Le Parti ouvrier indépendant condamne la résolution du Conseil de sécurité de l’ONU n°1973, adoptée jeudi 17 mars, qui ouvre la voie à une dangereuse escalade militaire dont le peuple libyen sera la principale victime et qui ne pourra qu’aggraver la terrible situation dans laquelle il est plongé. Cette escalade militaire constitue une menace contre toutes les nations de la région, en particulier contre les révolutions en Tunisie et en Egypte.

Ce vendredi 18 mars, la presse annonce : « Le président américain Barack Obama a appelé Nicolas Sarkozy et le Premier ministre britannique David Cameron pour coordonner une stratégie. L'Union européenne s'est dite prête à « mettre en œuvre » la résolution, dans la limite de ses compétences. La question sera à l'ordre du jour d'une réunion des ministres des Affaires étrangères prévue lundi à Bruxelles, puis d'un sommet des chefs d'Etat et de gouvernement programmé jeudi et vendredi. À l'Otan également, les représentants des 28 Etats membres doivent se réunir vendredi pour décider des suites à donner à la résolution de l'ONU ».

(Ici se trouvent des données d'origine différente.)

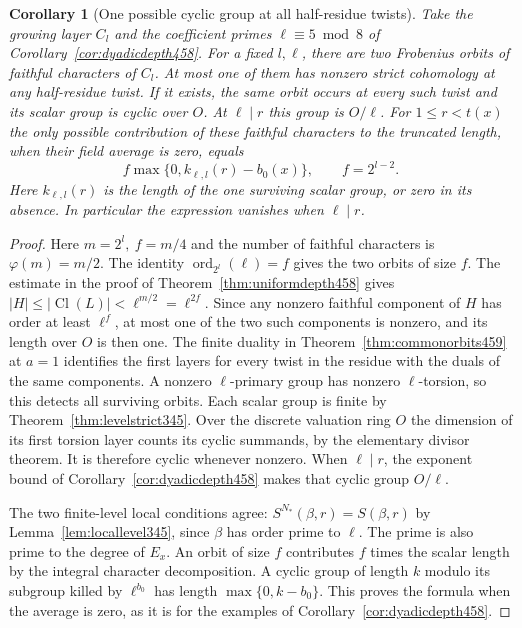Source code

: \documentclass[a4paper,11pt]{article}
\newtheorem{corollary}[proposition]{Corollary}
\theoremstyle{definition}
\theoremstyle{remark}
\numberwithin{equation}{section}
\newcommand{\Cl}{\operatorname{Cl}}
\begin{document}
\begin{corollary}[One possible cyclic group at all half-residue twists]\leavevmode
\label{cor:dyadicorbit459}
Take the growing layer \(C_l\) and the coefficient primes
\(\ell\equiv5\bmod8\) of Corollary~\ref{cor:dyadicdepth458}.
For a fixed \(l,\ell\), there are two Frobenius orbits of faithful
characters of \(C_l\). At most one of them has nonzero strict
cohomology at any half-residue twist. If it exists, the same
orbit occurs at every such twist and its scalar group is cyclic
over \(O\). At \(\ell\mid r\) this group is \(O/\ell\).
For \(1\le r<t(x)\) the only possible contribution of
these faithful characters to the truncated length, when their
field average is zero, equals
\[
    f\max\{0,k_{\ell,l}(r)-b_0(x)\},
    \qquad f=2^{l-2}.
\]
Here \(k_{\ell,l}(r)\) is the length of the one surviving scalar
group, or zero in its absence. In particular the expression
vanishes when \(\ell\mid r\).
\end{corollary}
\begin{proof}
Here \(m=2^l,\ f=m/4\) and the number of faithful characters is
\(\varphi(m)=m/2\). The identity
\(\operatorname{ord}_{2^l}(\ell)=f\) gives the two orbits of
size \(f\). The estimate in the proof of
Theorem~\ref{thm:uniformdepth458} gives
\(|H|\le|\Cl(L)|<\ell^{m/2}=\ell^{2f}\).
Since any nonzero faithful component of \(H\) has order at
least \(\ell^f\), at most one of the two such components is
nonzero, and its length over \(O\) is then one. The finite
duality in Theorem~\ref{thm:commonorbits459} at \(a=1\)
identifies the first layers for every twist in the residue with
the duals of the same components. A nonzero \(\ell\)-primary
group has nonzero \(\ell\)-torsion, so this detects all
surviving orbits. Each scalar group is finite by
Theorem~\ref{thm:levelstrict345}. Over the discrete valuation
ring \(O\) the dimension of its first torsion layer counts its
cyclic summands, by the elementary divisor theorem. It is
therefore cyclic whenever nonzero. When \(\ell\mid r\), the
exponent bound of Corollary~\ref{cor:dyadicdepth458} makes
that cyclic group \(O/\ell\).

The two finite-level local conditions agree:
\(S^{N_*}(\beta,r)=S(\beta,r)\) by
Lemma~\ref{lem:locallevel345}, since \(\beta\) has order prime
to \(\ell\). The prime is also prime to the degree of \(E_x\).
An orbit of size \(f\) contributes \(f\) times the scalar
length by the integral character decomposition. A cyclic group
of length \(k\) modulo its subgroup killed by \(\ell^{b_0}\)
has length \(\max\{0,k-b_0\}\). This proves the formula when
the average is zero, as it is for the examples of
Corollary~\ref{cor:dyadicdepth458}.
\end{proof}
\end{document}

La Ligue arabe (à l’exception de l’Algérie et de la Syrie qui s’y sont opposées) est également mise à contribution. Cela, en réponse à une demande de l’Arabie saoudite dont l’armée intervient au même moment à Bahreïn pour déclencher une sauvage répression contre la population.

Le prétexte de « l’intervention humanitaire » pour « protéger les populations civiles » est une pure hypocrisie. Qui invoque ce prétexte ? Ce sont les mêmes que ceux qui ont fourni à Kadhafi son arsenal militaire, les mêmes qui accueillaient hier Kadhafi comme un « partenaire respectable » dans la « guerre contre le terrorisme » de Bush, quand il privatisait le pétrole libyen.

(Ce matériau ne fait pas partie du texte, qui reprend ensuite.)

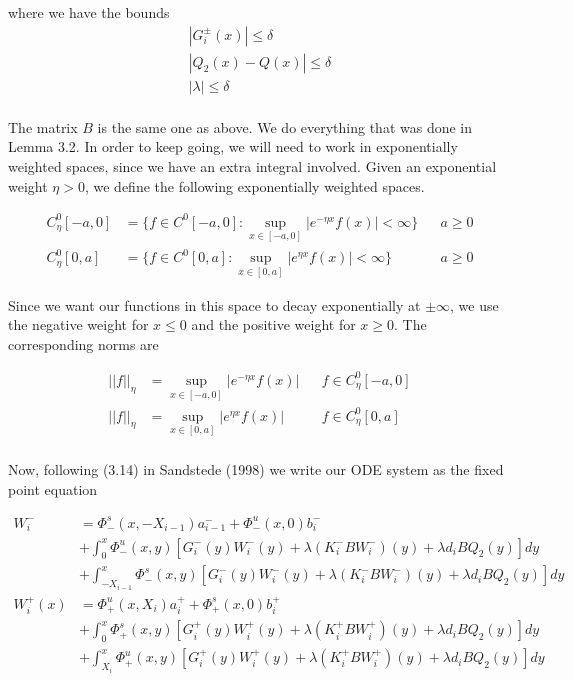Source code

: \documentclass[12pt]{article}
\begin{document}
where we have the bounds
\begin{align*}
|G_i^\pm(x)| \leq \delta \\
|Q_2(x) - Q(x) | \leq \delta \\
|\lambda| \leq \delta \\
\end{align*}

The matrix $B$ is the same one as above. We do everything that was done in Lemma 3.2. In order to keep going, we will need to work in exponentially weighted spaces, since we have an extra integral involved. Given an exponential weight $\eta > 0$, we define the following exponentially weighted spaces.

\begin{align*}
C^0_\eta[-a, 0] &= \{ f \in C^0[-a, 0] : \sup_{x \in [-a, 0]} |e^{-\eta x} f(x) | < \infty \} && a \geq 0 \\
C^0_\eta[0, a] &= \{ f \in C^0[0, a] : \sup_{x \in [0, a]} |e^{\eta x} f(x) | < \infty \} && a \geq 0 
\end{align*}

Since we want our functions in this space to decay exponentially at $\pm \infty$, we use the negative weight for $x \leq 0$ and the positive weight for $x \geq 0$. The corresponding norms are 

\begin{align*}
|| f ||_\eta &= \sup_{x \in [-a, 0]} |e^{-\eta x} f(x) | && f \in C^0_\eta[-a, 0] \\
|| f ||_\eta &= \sup_{x \in [0, a]} |e^{\eta x} f(x) | && f \in C^0_\eta[0, a] \\
\end{align*}

Now, following (3.14) in Sandstede (1998) we write our ODE system as the fixed point equation

\begin{align*}
W_i^- &= \Phi^s_-(x, -X_{i-1})a^-_{i-1} + \Phi^u_-(x, 0)b_i^- \\
&+ \int_0^x \Phi^u_-(x, y)[G_i^-(y) W_i^-(y) + \lambda (K_i^- B W_i^-)(y) + \lambda d_i B Q_2(y) ] dy \\
&+ \int_{-X_{i-1}}^x \Phi^s_-(x, y)[G_i^-(y) W_i^-(y) + \lambda (K_i^-B W_i^-)(y) + \lambda d_i B Q_2(y) ] dy \\
W_i^+(x) &= \Phi^u_+(x, X_i)a^+_{i} + \Phi^s_+(x, 0)b_i^+ \\
&+ \int_0^x \Phi^s_+(x, y)[G_i^+(y) W_i^+(y) + \lambda (K_i^+ B W_i^+)(y) + \lambda d_i B Q_2(y) ] dy \\
&+ \int_{X_{i}}^x \Phi^u_+(x, y)[G_i^+(y) W_i^+(y) + \lambda (K_i^+ B W_i^+)(y) + \lambda d_i B Q_2(y) ] dy
\end{align*}
\end{document}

Le Parti ouvrier indépendant partage les termes du communiqué du 5 mars 2011 de l’Entente internationale des travailleurs et des peuples qui affirmait : « Les mêmes qui, hier, envahissaient l’Afghanistan et l’Irak et y poursuivent une occupation meurtrière sont d’ores et déjà engagés dans une intervention militaire en Libye. Une telle intervention serait non seulement tournée contre le peuple libyen mais aussi contre les révolutions en Tunisie et en Egypte. Elle serait tournée contre la souveraineté de toutes les nations de la région, faisant un pas supplémentaire après l’instauration du dispositif Africom (commandement unifié destiné à coordonner toutes les activités militaires et sécuritaires des Etats-Unis sur ce continent). Elle serait tournée contre tous les peuples et tous les travailleurs, y compris d’Europe et des Etats-Unis, qui s’opposent aux privatisations, aux contre-réformes imposées par le FMI et l’Union européenne, à la remise en cause de la souveraineté nationale. »

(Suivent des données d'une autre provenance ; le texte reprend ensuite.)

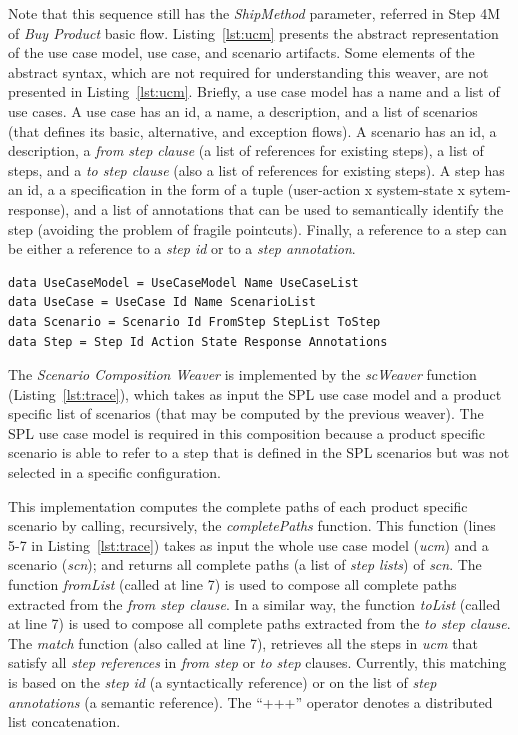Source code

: \documentclass{acm_proc_article-sp}
\begin{document}
Note that this sequence still has  the \emph{ShipMethod} parameter, 
referred in Step 4M of \emph{Buy Product} basic flow. Listing~\ref{lst:ucm} presents the 
abstract representation of the use case model, use case, and scenario artifacts. 
Some elements of the abstract syntax, which are not required for understanding this weaver, 
are not presented in Listing~\ref{lst:ucm}. Briefly, a use case model has a name and a list of use cases. 
A use case has an id, a name, a description, and a list of scenarios (that defines its
basic, alternative, and exception flows). A scenario has an id, a
description, a \emph{from step clause} (a list of references for
existing steps), a list of steps, and a \emph{to step clause} (also
a list of references for existing steps). A step has an id, a
a specification in the form of a tuple
(user-action x system-state x sytem-response), and a list of annotations
that can be used to semantically identify the step (avoiding
the problem of fragile pointcuts). Finally, a reference to a step can be either a reference to a \emph{step id} or to a \emph{step annotation}.

\begin{lstlisting}[belowskip=10pt,frame=tb,caption={Use Case abstract syntax},label=lst:ucm]
data UseCaseModel = UseCaseModel Name UseCaseList
data UseCase = UseCase Id Name ScenarioList
data Scenario = Scenario Id FromStep StepList ToStep
data Step = Step Id Action State Response Annotations
\end{lstlisting}

The \emph{Scenario Composition Weaver} is implemented by the \emph{scWeaver} function (Listing~\ref{lst:trace}), which takes 
as input the SPL use case model and a product specific list of scenarios (that may be computed by the previous weaver). The SPL 
use case model is required in this composition because a product specific scenario is able to refer to a step that is defined in the 
SPL scenarios but was not selected in a specific configuration. 
 
This implementation computes the complete paths of each product specific 
scenario by calling, recursively, the \emph{completePaths} function. This 
function (lines 5-7 in Listing~\ref{lst:trace}) 
takes as input the whole use case model (\emph{ucm}) and a scenario (\emph{scn});
and returns all complete paths (a list of \emph{step lists}) of
\emph{scn}. The function \emph{fromList} (called at line 7) is used to
compose all complete paths extracted from the \emph{from step
clause}. In a similar way, the function \emph{toList} (called at
line 7) is used to compose all complete paths extracted from the
\emph{to step clause}. The \emph{match} function (also called at
line 7), retrieves all the steps in \emph{ucm} that satisfy all 
\emph{step references} in \emph{from step} or \emph{to step}
clauses. Currently, this matching is based on the \emph{step id} (a
syntactically reference) or on the list of \emph{step annotations}
(a semantic reference). The ``+++'' operator denotes a distributed
list concatenation.
\end{document}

Toute organisation se réclamant de la classe ouvrière, de la démocratie et du droit des peuples à disposer d’eux-mêmes qui donnerait ‑ sous quelque prétexte que ce soit ‑ sa caution à l’intervention accepterait ainsi de se ranger sous le drapeau des gouvernements américain, britannique et français et se disqualifierait au regard des principes qu’elle prétend incarner.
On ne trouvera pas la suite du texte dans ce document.